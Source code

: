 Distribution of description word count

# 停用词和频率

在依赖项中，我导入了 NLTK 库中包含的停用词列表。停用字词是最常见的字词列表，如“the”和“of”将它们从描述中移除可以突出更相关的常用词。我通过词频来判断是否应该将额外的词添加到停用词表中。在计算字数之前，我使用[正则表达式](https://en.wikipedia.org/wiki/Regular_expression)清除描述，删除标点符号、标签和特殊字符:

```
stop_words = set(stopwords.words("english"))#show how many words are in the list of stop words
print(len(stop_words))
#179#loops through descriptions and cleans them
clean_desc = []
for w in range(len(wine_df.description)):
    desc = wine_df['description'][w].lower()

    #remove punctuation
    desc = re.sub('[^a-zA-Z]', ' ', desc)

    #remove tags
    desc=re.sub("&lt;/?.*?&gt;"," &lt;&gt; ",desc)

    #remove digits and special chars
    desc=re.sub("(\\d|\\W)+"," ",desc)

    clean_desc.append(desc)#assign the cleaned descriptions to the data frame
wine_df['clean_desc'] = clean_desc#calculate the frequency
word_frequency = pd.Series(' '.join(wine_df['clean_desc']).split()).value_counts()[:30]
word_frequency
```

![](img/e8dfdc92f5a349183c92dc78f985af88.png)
--
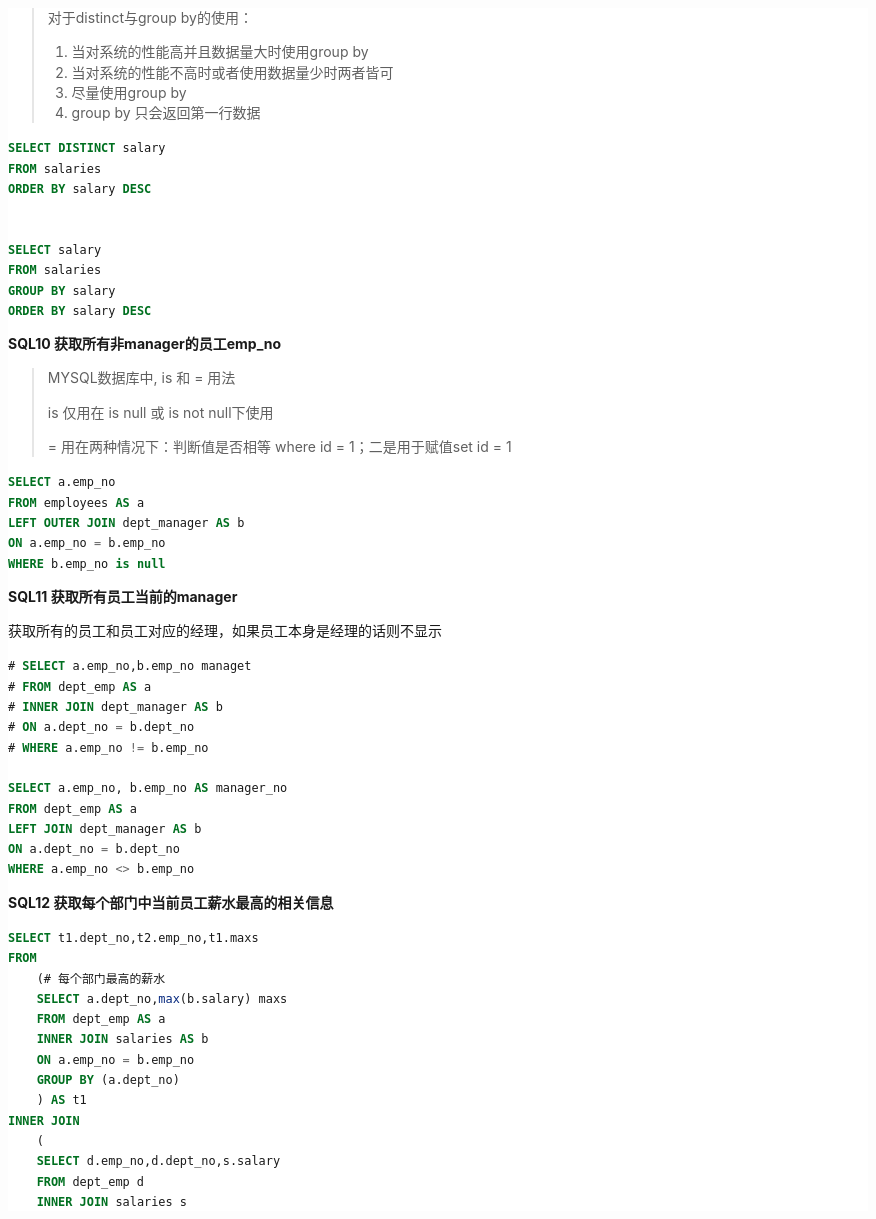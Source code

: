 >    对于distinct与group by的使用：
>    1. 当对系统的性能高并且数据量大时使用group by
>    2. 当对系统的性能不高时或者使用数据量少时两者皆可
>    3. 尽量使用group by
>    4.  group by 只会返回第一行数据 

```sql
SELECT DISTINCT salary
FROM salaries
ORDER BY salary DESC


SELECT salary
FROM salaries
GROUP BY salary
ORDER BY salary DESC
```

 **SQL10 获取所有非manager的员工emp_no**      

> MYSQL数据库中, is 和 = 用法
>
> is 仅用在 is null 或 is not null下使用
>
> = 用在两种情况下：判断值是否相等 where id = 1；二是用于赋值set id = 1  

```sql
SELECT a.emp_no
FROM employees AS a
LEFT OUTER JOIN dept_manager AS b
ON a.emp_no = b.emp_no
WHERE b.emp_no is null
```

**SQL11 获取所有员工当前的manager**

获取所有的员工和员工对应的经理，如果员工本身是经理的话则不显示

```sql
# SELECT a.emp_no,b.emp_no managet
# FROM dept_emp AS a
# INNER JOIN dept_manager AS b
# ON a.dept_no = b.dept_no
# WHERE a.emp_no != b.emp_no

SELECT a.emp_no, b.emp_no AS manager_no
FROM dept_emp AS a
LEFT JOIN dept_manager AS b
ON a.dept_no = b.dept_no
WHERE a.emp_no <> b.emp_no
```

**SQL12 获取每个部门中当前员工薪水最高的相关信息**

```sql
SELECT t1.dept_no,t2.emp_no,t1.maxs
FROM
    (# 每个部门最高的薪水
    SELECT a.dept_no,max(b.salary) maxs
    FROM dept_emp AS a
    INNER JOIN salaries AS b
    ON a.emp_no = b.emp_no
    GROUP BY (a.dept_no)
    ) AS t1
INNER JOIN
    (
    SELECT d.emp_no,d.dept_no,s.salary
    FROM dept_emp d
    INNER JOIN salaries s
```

[WHAT IS EXPECTED]:
Sift through the entries and copy every line with "maxs".

[RESPONSE]:
SELECT t1.dept_no,t2.emp_no,t1.maxs
    SELECT a.dept_no,max(b.salary) maxs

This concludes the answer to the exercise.